╭─ DATA FOR THIS EXERCISE

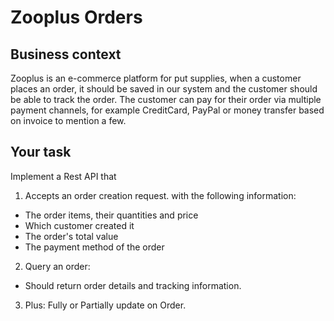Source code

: # Zooplus Orders


## Business context
Zooplus is an e-commerce platform for put supplies, when a customer places an order, it should be saved in our system and the customer should be able to track the order.
The customer can pay for their order via multiple payment channels, for example CreditCard, PayPal or money transfer based on invoice to mention a few.

## Your task
Implement a Rest API that 
1. Accepts an order creation request. with the following information:
 - The order items, their quantities and price
 - Which customer created it
 - The order's total value
 - The payment method of the order

2. Query an order:
 - Should return order details and tracking information.

3. Plus: Fully or Partially update on Order.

╰─

▶ **TASK DESCRIPTION**
When a line in the material above holds the word "Zooplus", copy that line.

▶ **SOLUTION**
: # Zooplus Orders
Zooplus is an e-commerce platform for put supplies, when a customer places an order, it should be saved in our system and the customer should be able to track the order.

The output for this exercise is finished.